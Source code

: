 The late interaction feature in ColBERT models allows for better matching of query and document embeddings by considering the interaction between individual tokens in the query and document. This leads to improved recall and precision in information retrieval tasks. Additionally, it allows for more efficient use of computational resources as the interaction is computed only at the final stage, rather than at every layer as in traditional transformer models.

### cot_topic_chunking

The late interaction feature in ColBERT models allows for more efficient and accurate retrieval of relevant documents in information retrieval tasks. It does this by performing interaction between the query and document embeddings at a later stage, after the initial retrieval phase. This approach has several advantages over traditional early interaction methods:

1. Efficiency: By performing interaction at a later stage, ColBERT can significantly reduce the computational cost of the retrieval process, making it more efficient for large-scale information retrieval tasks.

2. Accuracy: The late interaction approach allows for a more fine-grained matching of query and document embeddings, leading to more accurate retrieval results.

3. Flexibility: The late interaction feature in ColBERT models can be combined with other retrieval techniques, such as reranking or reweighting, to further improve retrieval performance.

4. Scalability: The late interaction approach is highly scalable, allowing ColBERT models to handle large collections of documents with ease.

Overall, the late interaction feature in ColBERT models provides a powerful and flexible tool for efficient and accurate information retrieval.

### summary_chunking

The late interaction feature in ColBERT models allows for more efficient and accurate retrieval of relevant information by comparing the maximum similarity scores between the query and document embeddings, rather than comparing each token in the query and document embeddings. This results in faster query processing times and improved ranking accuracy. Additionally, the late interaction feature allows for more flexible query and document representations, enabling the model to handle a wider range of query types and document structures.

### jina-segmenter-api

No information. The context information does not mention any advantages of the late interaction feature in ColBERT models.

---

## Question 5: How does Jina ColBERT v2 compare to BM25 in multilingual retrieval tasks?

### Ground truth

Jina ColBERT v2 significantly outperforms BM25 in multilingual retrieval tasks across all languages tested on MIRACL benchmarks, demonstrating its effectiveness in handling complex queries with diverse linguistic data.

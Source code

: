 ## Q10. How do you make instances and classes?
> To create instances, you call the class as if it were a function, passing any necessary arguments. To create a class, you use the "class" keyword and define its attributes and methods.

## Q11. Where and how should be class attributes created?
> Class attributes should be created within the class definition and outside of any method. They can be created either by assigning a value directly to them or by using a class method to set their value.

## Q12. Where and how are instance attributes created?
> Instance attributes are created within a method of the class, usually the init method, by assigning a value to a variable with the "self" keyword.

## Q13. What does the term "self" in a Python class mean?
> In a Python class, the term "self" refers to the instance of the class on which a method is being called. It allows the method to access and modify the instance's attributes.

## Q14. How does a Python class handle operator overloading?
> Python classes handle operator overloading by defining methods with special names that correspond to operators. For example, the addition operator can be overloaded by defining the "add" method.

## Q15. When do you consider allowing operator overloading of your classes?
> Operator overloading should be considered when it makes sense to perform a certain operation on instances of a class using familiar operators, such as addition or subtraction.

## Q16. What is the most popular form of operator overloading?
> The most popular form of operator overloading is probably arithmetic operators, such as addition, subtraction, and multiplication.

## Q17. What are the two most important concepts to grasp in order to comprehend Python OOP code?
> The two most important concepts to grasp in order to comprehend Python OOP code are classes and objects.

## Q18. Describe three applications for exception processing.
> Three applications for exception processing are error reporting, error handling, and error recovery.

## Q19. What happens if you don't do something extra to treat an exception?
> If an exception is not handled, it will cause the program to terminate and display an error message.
========
▶ [WHAT YOU NEED TO DO] Using the entries shown above, reproduce verbatim the lines from the line bearing "## Question 5: How" to the line bearing "the instance's attributes.", inclusive.

▶ [RESPONSE AREA]
## Question 5: How does Jina ColBERT v2 compare to BM25 in multilingual retrieval tasks?

### Ground truth

Jina ColBERT v2 significantly outperforms BM25 in multilingual retrieval tasks across all languages tested on MIRACL benchmarks, demonstrating its effectiveness in handling complex queries with diverse linguistic data.

Source code

: ## Q10. How do you make instances and classes?
> To create instances, you call the class as if it were a function, passing any necessary arguments. To create a class, you use the "class" keyword and define its attributes and methods.

## Q11. Where and how should be class attributes created?
> Class attributes should be created within the class definition and outside of any method. They can be created either by assigning a value directly to them or by using a class method to set their value.

## Q12. Where and how are instance attributes created?
> Instance attributes are created within a method of the class, usually the init method, by assigning a value to a variable with the "self" keyword.

## Q13. What does the term "self" in a Python class mean?
> In a Python class, the term "self" refers to the instance of the class on which a method is being called. It allows the method to access and modify the instance's attributes.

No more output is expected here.